| Instructions for the task |
Check each line below for the word "step". How many have it? Answer with the number only.
*** Opening Given data ***
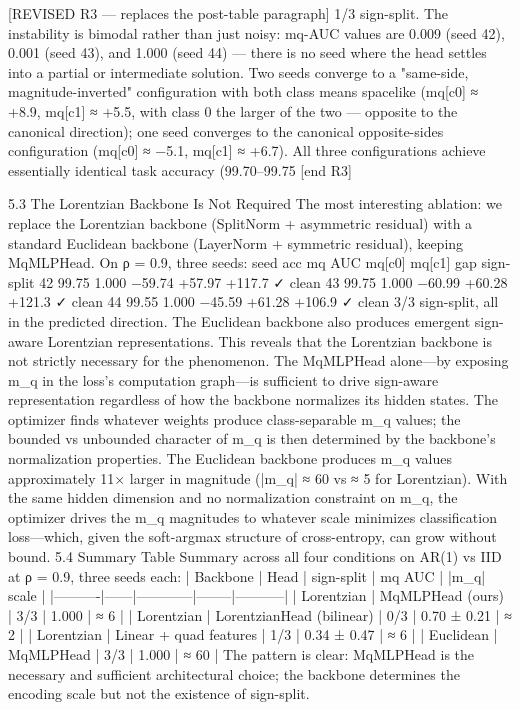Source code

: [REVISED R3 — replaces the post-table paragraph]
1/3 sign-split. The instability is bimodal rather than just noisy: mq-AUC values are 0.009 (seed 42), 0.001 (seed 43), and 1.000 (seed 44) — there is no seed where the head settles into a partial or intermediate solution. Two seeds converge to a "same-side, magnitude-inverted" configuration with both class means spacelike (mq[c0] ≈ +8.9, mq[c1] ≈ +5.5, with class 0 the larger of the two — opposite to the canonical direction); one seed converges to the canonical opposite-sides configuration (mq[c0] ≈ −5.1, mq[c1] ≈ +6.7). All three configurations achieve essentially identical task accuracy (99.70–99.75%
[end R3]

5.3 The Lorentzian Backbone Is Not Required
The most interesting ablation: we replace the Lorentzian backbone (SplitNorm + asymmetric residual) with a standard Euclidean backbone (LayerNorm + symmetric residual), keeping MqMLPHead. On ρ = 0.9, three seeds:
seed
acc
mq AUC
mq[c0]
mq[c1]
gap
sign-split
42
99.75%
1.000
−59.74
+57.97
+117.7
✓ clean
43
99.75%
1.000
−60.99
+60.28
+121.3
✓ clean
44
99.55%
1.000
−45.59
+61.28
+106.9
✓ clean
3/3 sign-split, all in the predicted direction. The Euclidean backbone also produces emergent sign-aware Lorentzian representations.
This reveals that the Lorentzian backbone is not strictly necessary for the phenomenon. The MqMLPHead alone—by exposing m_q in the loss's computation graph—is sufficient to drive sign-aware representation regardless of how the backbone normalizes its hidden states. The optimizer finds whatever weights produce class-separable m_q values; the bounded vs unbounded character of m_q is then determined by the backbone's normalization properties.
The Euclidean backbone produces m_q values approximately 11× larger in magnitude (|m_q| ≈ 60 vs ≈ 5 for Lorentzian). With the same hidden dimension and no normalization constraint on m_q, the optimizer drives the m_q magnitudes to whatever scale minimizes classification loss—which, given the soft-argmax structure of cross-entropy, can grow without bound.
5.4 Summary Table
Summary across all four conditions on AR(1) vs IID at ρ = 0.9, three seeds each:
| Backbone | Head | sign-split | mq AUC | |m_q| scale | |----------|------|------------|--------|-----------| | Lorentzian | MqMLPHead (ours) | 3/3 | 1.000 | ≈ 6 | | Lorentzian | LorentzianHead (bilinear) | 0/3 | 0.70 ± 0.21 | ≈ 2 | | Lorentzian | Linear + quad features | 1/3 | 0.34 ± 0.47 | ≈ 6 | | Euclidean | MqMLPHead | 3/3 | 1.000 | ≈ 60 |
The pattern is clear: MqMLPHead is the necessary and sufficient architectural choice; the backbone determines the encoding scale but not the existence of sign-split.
*** Closing Given data ***
*** Opening Given data ***
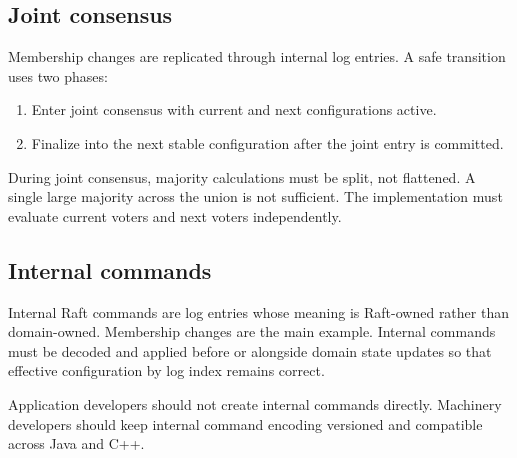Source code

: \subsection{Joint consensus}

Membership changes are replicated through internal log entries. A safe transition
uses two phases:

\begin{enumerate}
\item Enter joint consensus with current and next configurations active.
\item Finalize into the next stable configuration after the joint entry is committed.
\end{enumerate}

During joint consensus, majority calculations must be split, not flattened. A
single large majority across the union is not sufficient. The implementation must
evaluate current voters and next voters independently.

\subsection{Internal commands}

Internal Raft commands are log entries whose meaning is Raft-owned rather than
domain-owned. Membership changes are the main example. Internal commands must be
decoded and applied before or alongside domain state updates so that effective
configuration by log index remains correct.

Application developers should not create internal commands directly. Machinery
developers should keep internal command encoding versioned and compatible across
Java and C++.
*** Closing Given data ***
*** Opening Given data ***
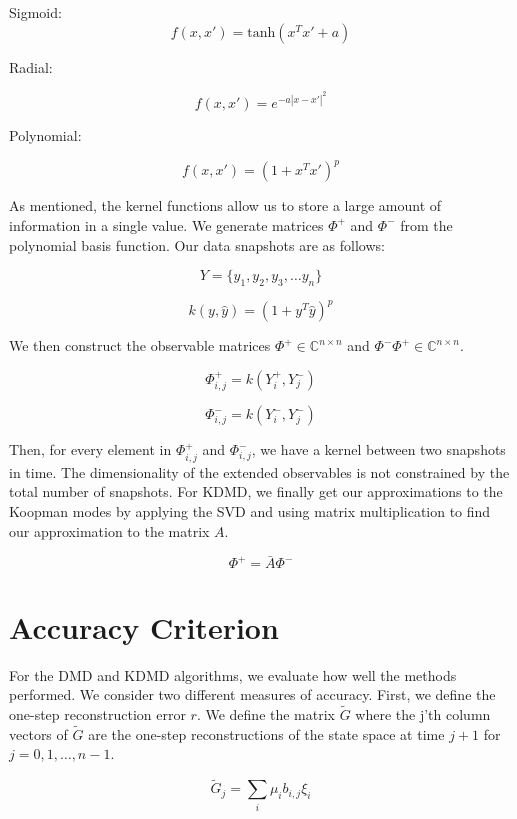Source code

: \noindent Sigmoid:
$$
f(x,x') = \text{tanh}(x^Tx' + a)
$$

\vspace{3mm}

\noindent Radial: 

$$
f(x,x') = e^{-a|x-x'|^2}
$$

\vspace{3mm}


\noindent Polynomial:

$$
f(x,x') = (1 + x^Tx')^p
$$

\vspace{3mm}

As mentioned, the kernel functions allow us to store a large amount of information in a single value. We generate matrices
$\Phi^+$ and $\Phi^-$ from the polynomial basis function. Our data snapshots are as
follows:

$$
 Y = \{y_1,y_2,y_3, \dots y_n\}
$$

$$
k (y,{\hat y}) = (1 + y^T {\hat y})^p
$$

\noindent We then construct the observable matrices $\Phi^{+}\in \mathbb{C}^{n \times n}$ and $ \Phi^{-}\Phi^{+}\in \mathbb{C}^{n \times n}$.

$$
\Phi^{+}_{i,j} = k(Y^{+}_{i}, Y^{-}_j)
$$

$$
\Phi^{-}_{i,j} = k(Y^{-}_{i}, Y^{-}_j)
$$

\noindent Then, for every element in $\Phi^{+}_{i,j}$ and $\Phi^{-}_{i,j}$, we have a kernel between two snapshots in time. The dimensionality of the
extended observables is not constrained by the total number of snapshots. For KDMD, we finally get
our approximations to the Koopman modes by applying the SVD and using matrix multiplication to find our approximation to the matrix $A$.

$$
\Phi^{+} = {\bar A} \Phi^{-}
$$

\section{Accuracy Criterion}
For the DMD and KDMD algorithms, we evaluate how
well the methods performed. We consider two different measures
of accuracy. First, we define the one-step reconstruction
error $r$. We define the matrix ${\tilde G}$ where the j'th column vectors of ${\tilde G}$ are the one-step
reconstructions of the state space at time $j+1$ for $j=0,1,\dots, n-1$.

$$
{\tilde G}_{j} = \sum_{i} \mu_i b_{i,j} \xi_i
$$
*** Closing Given data ***
| Problem solution |
2